- **ASSIGNMENT**
Wherever the string "react" shows up in the records below, return that line.

(RECORDS SUPPLIED begins)

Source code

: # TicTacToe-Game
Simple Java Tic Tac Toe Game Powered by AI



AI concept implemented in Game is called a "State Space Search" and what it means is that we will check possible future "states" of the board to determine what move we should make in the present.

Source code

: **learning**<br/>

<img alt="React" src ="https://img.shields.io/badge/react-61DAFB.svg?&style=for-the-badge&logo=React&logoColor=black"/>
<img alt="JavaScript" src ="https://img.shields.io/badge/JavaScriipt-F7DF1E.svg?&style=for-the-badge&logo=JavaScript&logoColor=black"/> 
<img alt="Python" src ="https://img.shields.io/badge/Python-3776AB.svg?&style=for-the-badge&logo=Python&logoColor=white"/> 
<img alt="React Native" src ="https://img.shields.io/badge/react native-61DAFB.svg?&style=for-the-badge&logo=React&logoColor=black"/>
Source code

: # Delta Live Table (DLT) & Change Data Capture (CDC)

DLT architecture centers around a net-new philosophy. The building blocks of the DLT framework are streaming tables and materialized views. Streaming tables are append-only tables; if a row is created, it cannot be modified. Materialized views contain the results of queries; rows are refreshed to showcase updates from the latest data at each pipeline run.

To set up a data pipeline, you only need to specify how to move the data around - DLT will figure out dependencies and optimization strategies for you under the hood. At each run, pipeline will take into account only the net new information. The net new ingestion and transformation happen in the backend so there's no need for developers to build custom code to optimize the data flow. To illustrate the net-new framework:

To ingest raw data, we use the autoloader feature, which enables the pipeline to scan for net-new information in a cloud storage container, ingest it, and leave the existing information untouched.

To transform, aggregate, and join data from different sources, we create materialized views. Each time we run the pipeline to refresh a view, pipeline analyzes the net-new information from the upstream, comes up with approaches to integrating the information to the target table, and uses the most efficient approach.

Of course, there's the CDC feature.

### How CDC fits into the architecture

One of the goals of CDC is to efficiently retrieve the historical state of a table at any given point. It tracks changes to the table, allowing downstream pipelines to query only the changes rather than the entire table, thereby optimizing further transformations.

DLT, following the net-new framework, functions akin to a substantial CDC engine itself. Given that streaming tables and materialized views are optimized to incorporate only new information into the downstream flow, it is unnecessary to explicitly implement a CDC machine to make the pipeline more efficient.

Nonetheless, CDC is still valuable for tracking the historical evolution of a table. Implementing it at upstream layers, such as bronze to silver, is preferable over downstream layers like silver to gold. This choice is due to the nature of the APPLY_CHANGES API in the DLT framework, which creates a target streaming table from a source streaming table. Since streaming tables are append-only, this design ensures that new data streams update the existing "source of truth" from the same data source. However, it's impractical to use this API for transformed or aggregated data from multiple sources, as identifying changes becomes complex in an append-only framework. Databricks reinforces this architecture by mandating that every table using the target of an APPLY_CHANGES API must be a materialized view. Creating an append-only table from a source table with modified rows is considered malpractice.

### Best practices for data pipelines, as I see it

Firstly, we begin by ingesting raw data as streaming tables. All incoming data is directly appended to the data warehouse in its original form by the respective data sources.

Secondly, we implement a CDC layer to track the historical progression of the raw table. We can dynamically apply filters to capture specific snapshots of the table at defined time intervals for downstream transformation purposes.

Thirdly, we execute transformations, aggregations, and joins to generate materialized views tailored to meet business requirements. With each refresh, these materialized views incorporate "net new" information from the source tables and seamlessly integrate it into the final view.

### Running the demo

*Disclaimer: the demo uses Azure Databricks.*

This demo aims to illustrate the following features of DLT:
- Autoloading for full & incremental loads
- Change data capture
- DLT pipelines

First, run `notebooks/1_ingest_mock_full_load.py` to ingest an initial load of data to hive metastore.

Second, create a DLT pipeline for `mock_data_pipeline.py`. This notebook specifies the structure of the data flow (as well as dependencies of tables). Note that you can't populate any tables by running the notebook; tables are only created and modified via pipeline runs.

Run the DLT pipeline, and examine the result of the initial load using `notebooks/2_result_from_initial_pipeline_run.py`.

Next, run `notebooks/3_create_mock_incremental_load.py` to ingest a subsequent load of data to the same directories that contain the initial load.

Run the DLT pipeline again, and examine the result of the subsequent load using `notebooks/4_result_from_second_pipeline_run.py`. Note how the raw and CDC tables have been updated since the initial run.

(RECORDS SUPPLIED ends)

- **TASK RESPONSE**
<img alt="React" src ="https://img.shields.io/badge/react-61DAFB.svg?&style=for-the-badge&logo=React&logoColor=black"/>
<img alt="React Native" src ="https://img.shields.io/badge/react native-61DAFB.svg?&style=for-the-badge&logo=React&logoColor=black"/>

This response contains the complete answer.